Gemäß §§ 95, 96 Abs. 1 AktG und § 12 Abs. 1 der Satzung in
seiner zum Zeitpunkt dieser Hauptversammlung noch gültigen
Fassung besteht der Aufsichtsrat der Gesellschaft aus sechs
Mitgliedern der Aktionäre, die durch die Hauptversammlung
gewählt werden.
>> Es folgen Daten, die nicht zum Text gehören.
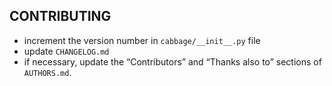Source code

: CONTRIBUTING
------------

- increment the version number in `cabbage/__init__.py` file
- update `CHANGELOG.md`
- if necessary, update the “Contributors” and “Thanks also to” sections of `AUTHORS.md`.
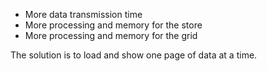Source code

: <div type="expander" caption="Showing large stores in a grid can be problematic">
<ul>
<li>More data transmission time</li>
<li>More processing and memory for the store</li>
<li>More processing and memory for the grid</li>
</ul>
</div>

<div type="expander" caption="The solution">
<p>
The solution is to load and show one page of data at a time.
</p>
</div>
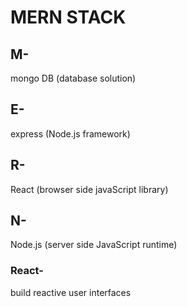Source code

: # MERN STACK

## M-

mongo DB (database solution) 

## E- 

express (Node.js framework)

## R-

React (browser side javaScript library)

## N- 

Node.js (server side JavaScript runtime)

### React-

build reactive user interfaces 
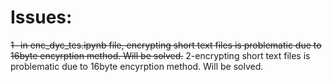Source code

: # Issues:
<del>1- in enc_dyc_tes.ipynb file, encrypting short text files is problematic due to 16byte encyrption method. Will be solved.</del>
2-encrypting short text files is problematic due to 16byte encyrption method. Will be solved.
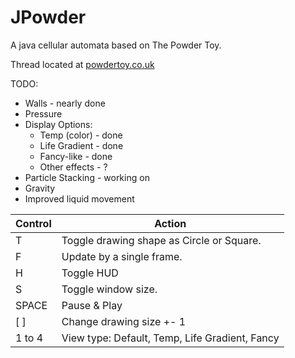 # JPowder 
A java cellular automata based on The Powder Toy.

Thread located at [powdertoy.co.uk](http://powdertoy.co.uk/Discussions/Thread/View.html?Thread=19989&PageNum=0)

TODO:
* Walls - nearly done
* Pressure
* Display Options:
  - Temp (color) - done
  - Life Gradient - done
  - Fancy-like - done
  - Other effects - ?
* Particle Stacking - working on
* Gravity
* Improved liquid movement

| Control | Action                                         |
|---------|------------------------------------------------|
| T       | Toggle drawing shape as Circle or Square.      |
| F       | Update by a single frame.                      |
| H       | Toggle HUD                                     |
| S       | Toggle window size.                            |
| SPACE   | Pause & Play                                   |
| [ ]     | Change drawing size +- 1                       |
| 1 to 4  | View type: Default, Temp, Life Gradient, Fancy |
 
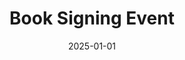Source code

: ---
title: "Book Signing Event"
date: 2025-01-01
draft: false
eventDate: 2025-06-15
eventDay: "15"
eventMonth: "JUN"
location: "Barnes & Noble, Downtown"
locationType: "venue"
description: "Join me for a book signing and meet & greet! I'll be discussing my latest novel and answering your questions."
weight: 1
---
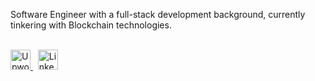Software Engineer with a full-stack development background, currently tinkering with Blockchain technologies.

<br>
<a href="https://www.upwork.com/freelancers/~01fae5a8a9dc2b10b4" target="_blank">
<img alt="Upwork" width="32px" src="https://assets-global.website-files.com/5ec7d9f13fc8c0ec8a4c6b26/6092b794e0419d97d9b06e2b_Favicon%20256.png" />
</a>
&nbsp;
<a href="https://www.linkedin.com/in/niccolo-pozzolini" target="_blank">
<img alt="LinkedIn" width="32px" src="https://raw.githubusercontent.com/peterthehan/peterthehan/master/assets/linkedin.svg" />
</a>
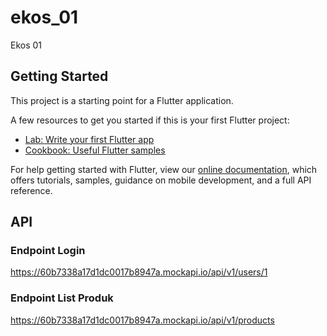 # ekos_01

Ekos 01

## Getting Started

This project is a starting point for a Flutter application.

A few resources to get you started if this is your first Flutter project:

- [Lab: Write your first Flutter app](https://flutter.dev/docs/get-started/codelab)
- [Cookbook: Useful Flutter samples](https://flutter.dev/docs/cookbook)

For help getting started with Flutter, view our
[online documentation](https://flutter.dev/docs), which offers tutorials,
samples, guidance on mobile development, and a full API reference.

## API

### Endpoint Login
https://60b7338a17d1dc0017b8947a.mockapi.io/api/v1/users/1

### Endpoint List Produk
https://60b7338a17d1dc0017b8947a.mockapi.io/api/v1/products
Die Hauptversammlung ist nicht an
Wahlvorschläge gebunden.
Der Aufsichtsrat schlägt vor, Folgendes zu beschließen:
'Die folgenden Personen werden hiermit bis zum Ablauf der
Hauptversammlung, die über die Entlastung der
Aufsichtsratsmitglieder für das Geschäftsjahr 2017 beschließt,
zu Mitgliedern des Aufsichtsrats der Vtion Wireless Technology
AG gewählt:
a) Herr Norbert Quinkert, Berlin, selbständiger
Unternehmensberater;
b) Herr YANG Hua, Peking, China, Generalsekretär des
Industrieverbandes TD, Peking, China;
c) Herr Volker Potthoff, Frankfurt am Main,
Kapitalmarktexperte (Of Counsel) bei CMS Hasche Sigle,
Frankfurt am Main; Geschäftsführer der Addwiss S.à.r.l.,
Luxemburg, Geschäftsführer der Obermark S.à.r.l., Luxemburg;
d) Herr LIU Yangsheng, Peking, China,
Geschäftsführer des chinesischen
Telekommunikationssportverbandes, Peking, China;
e) Herr WANG Ning, Peking, China, Vizepräsident der
chinesischen Handelskammer für Elektronik, Peking, China;
f) Herr SHU Huaying, Peking, China, Professor an der
Hochschule für Wirtschaft und Management an der Pekinger
Universität für Post und Telekommunikation, Peking, China;
Mitglied des Ausschusses der Telekommunikations- und
Wirtschaftsexperten, Ministerium für Industrie und
Informationstechnologie, Peking, China; Direktor des
chinesischen Vereins für Optimierung, Gesamtplanung und
Wirtschaftsmathematik, Peking, China.'
Ergänzende Informationen
Die Wahlen sollen als Einzelwahlen durchgeführt werden. Der
Aufsichtsrat beabsichtigt, Herrn Norbert Quinkert zur Wahl als
Vorsitzender des Aufsichtsrats vorzuschlagen.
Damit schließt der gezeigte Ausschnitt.